Ds rode a Like-a-Bike today and loved it! He's super coordinated for a just-2-year-old, and we want to get him a pedal-less bike. I did a search on past posts, but didn't find many actual reviews, just suggestions. So: has your dc tried any of these, and what do you think?? We'd like to spend under $100 and get something that will last for a while. These are some of the ones that appealed to me. (I don't know why I can't get the hyperlinks to show up right, sorry)
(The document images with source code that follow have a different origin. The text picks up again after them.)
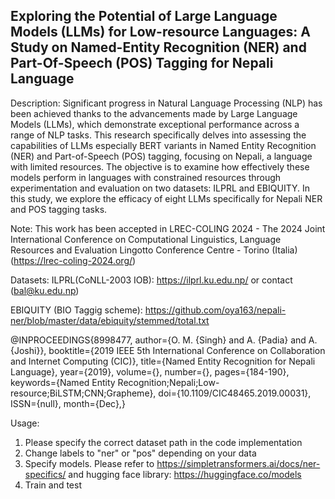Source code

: ## Exploring the Potential of Large Language Models (LLMs) for Low-resource Languages: A Study on Named-Entity Recognition (NER) and Part-Of-Speech (POS) Tagging for Nepali Language
Description:
Significant progress in Natural Language Processing (NLP) has been achieved thanks to the advancements made by Large Language Models (LLMs), which demonstrate exceptional performance across a range of NLP tasks. 
This research specifically delves into assessing the capabilities of LLMs especially BERT variants in Named Entity Recognition (NER) and Part-of-Speech (POS) tagging, focusing on Nepali, a language with limited resources. 
The objective is to examine how effectively these models perform in languages with constrained resources through experimentation and evaluation on two datasets: ILPRL and EBIQUITY. 
In this study, we explore the efficacy of eight LLMs specifically for Nepali NER and POS tagging tasks.

Note: This work has been accepted in LREC-COLING 2024 - The 2024 Joint International Conference on Computational Linguistics, Language Resources and Evaluation Lingotto Conference Centre - Torino (Italia) (https://lrec-coling-2024.org/)

Datasets:
ILPRL(CoNLL-2003 IOB): https://ilprl.ku.edu.np/  or contact (bal@ku.edu.np)

EBIQUITY (BIO Taggig scheme): https://github.com/oya163/nepali-ner/blob/master/data/ebiquity/stemmed/total.txt   

@INPROCEEDINGS{8998477,
author={O. M. {Singh} and A. {Padia} and A. {Joshi}},
booktitle={2019 IEEE 5th International Conference on Collaboration and Internet Computing (CIC)},
title={Named Entity Recognition for Nepali Language},
year={2019},
volume={},
number={},
pages={184-190},
keywords={Named Entity Recognition;Nepali;Low-resource;BiLSTM;CNN;Grapheme},
doi={10.1109/CIC48465.2019.00031},
ISSN={null},
month={Dec},}

Usage:
1. Please specify the correct dataset path in the code implementation
2. Change labels to "ner" or "pos" depending on your data
3. Specify models. Please refer to https://simpletransformers.ai/docs/ner-specifics/ and hugging face library: https://huggingface.co/models
4. Train and test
SKUUT: http://www.builditplayit.com/html/sk...FQ54HgodrCJKPg
RATZFRATZ: http://www.creativekidstuff.com/rarubi.html
BACK TO BASICS: http://www.backtobasicstoys.com/item/productid/6731
KINDERBIKE: http://www.mykinderbike.com/store/index.php3
EARLY RIDER: http://www.babyride.com/er-en71.html
KETTLER: http://www.amazon.com/gp/product/B00...=365EANAN6Z3OZ
PUKY: link to US vendor??

and someone (rzberrymom??) posted this one, WHAT'S THE BRAND?? http://i86.photobucket.com/albums/k1...m/IMG_0789.jpg

and here's a review I found, for anyone interested:
http://www.thingamababy.com/baby/200..._roundup_.html


----------



## absinthe (Mar 16, 2004)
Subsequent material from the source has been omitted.